• [YOUR INSTRUCTIONS]: Go to the line containing "### Java Issues" in the records below. Repeat it and the lines after it exactly, all the way to the end.

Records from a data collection

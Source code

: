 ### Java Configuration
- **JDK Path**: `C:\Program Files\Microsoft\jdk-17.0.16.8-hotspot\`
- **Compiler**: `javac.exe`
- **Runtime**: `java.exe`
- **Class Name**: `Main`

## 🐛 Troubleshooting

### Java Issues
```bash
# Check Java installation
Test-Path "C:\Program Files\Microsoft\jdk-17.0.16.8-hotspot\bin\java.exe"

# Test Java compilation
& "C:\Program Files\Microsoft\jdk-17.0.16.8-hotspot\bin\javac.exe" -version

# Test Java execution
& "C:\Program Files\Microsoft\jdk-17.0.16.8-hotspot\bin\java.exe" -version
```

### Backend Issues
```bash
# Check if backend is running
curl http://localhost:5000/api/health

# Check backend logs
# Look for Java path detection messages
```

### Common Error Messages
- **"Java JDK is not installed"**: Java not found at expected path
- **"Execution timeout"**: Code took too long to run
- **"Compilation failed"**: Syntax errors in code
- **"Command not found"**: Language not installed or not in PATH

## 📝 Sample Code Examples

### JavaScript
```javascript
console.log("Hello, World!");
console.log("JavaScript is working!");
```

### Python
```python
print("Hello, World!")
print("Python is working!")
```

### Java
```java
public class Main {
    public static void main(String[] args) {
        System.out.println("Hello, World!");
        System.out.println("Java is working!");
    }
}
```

• [SOLUTION TO THIS PROBLEM]:
### Java Issues
```bash
# Check Java installation
Test-Path "C:\Program Files\Microsoft\jdk-17.0.16.8-hotspot\bin\java.exe"

# Test Java compilation
& "C:\Program Files\Microsoft\jdk-17.0.16.8-hotspot\bin\javac.exe" -version

# Test Java execution
& "C:\Program Files\Microsoft\jdk-17.0.16.8-hotspot\bin\java.exe" -version
```

### Backend Issues
```bash
# Check if backend is running
curl http://localhost:5000/api/health

# Check backend logs
# Look for Java path detection messages
```

### Common Error Messages
- **"Java JDK is not installed"**: Java not found at expected path
- **"Execution timeout"**: Code took too long to run
- **"Compilation failed"**: Syntax errors in code
- **"Command not found"**: Language not installed or not in PATH

## 📝 Sample Code Examples

### JavaScript
```javascript
console.log("Hello, World!");
console.log("JavaScript is working!");
```

### Python
```python
print("Hello, World!")
print("Python is working!")
```

### Java
```java
public class Main {
    public static void main(String[] args) {
        System.out.println("Hello, World!");
        System.out.println("Java is working!");
    }
}
```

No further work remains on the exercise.